Recorded data →
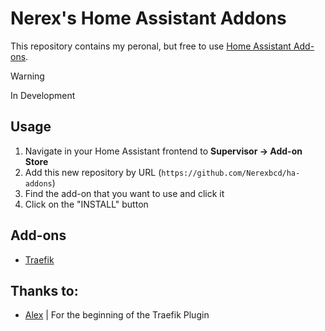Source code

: # Nerex's Home Assistant Addons

This repository contains my peronal, but free to use [Home Assistant Add-ons](https://www.home-assistant.io/addons/).

> [!WARNING]  
> In Development

## Usage

1. Navigate in your Home Assistant frontend to __Supervisor -> Add-on Store__
2. Add this new repository by URL (`https://github.com/Nerexbcd/ha-addons`)
3. Find the add-on that you want to use and click it
4. Click on the "INSTALL" button

## Add-ons

* [Traefik](traefik/README.md)

## Thanks to:
- [Alex](https://github.com/alex3305/) | For the beginning of the Traefik Plugin
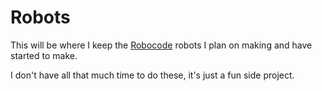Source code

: Robots
======

This will be where I keep the [Robocode](robocode.sourceforge.net) robots I plan on making and have started to make.

I don't have all that much time to do these, it's just a fun side project.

Work to be completed → Every line above is to be duplicated exactly; no picture should be carried over.

Task answer →
Source code

: # Nerex's Home Assistant Addons

This repository contains my peronal, but free to use [Home Assistant Add-ons](https://www.home-assistant.io/addons/).

> [!WARNING]  
> In Development

## Usage

1. Navigate in your Home Assistant frontend to __Supervisor -> Add-on Store__
2. Add this new repository by URL (`https://github.com/Nerexbcd/ha-addons`)
3. Find the add-on that you want to use and click it
4. Click on the "INSTALL" button

## Add-ons

* [Traefik](traefik/README.md)

## Thanks to:
- [Alex](https://github.com/alex3305/) | For the beginning of the Traefik Plugin
Source code

: Robots
======

This will be where I keep the [Robocode](robocode.sourceforge.net) robots I plan on making and have started to make.

I don't have all that much time to do these, it's just a fun side project.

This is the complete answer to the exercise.